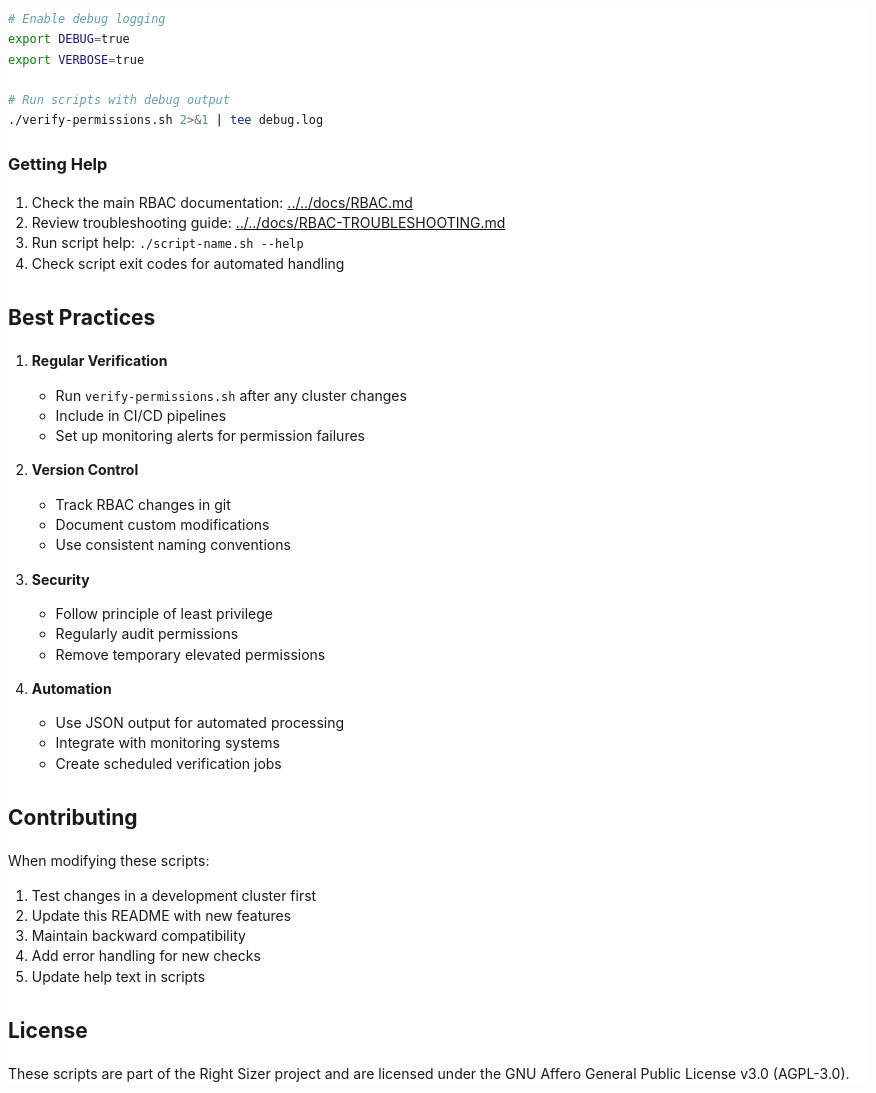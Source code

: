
 ```bash
# Enable debug logging
export DEBUG=true
export VERBOSE=true

# Run scripts with debug output
./verify-permissions.sh 2>&1 | tee debug.log
```

### Getting Help

1. Check the main RBAC documentation: [../../docs/RBAC.md](../../docs/RBAC.md)
2. Review troubleshooting guide: [../../docs/RBAC-TROUBLESHOOTING.md](../../docs/RBAC-TROUBLESHOOTING.md)
3. Run script help: `./script-name.sh --help`
4. Check script exit codes for automated handling

## Best Practices

1. **Regular Verification**
   - Run `verify-permissions.sh` after any cluster changes
   - Include in CI/CD pipelines
   - Set up monitoring alerts for permission failures

2. **Version Control**
   - Track RBAC changes in git
   - Document custom modifications
   - Use consistent naming conventions

3. **Security**
   - Follow principle of least privilege
   - Regularly audit permissions
   - Remove temporary elevated permissions

4. **Automation**
   - Use JSON output for automated processing
   - Integrate with monitoring systems
   - Create scheduled verification jobs

## Contributing

When modifying these scripts:

1. Test changes in a development cluster first
2. Update this README with new features
3. Maintain backward compatibility
4. Add error handling for new checks
5. Update help text in scripts

## License

These scripts are part of the Right Sizer project and are licensed under the GNU Affero General Public License v3.0 (AGPL-3.0).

▸ Your goal
Please quote exactly the lines from the one containing "- Create scheduled verification jobs" through the last line of the records above, both included, and nothing else.

▸ Solution to the problem
   - Create scheduled verification jobs

## Contributing

When modifying these scripts:

1. Test changes in a development cluster first
2. Update this README with new features
3. Maintain backward compatibility
4. Add error handling for new checks
5. Update help text in scripts

## License

These scripts are part of the Right Sizer project and are licensed under the GNU Affero General Public License v3.0 (AGPL-3.0).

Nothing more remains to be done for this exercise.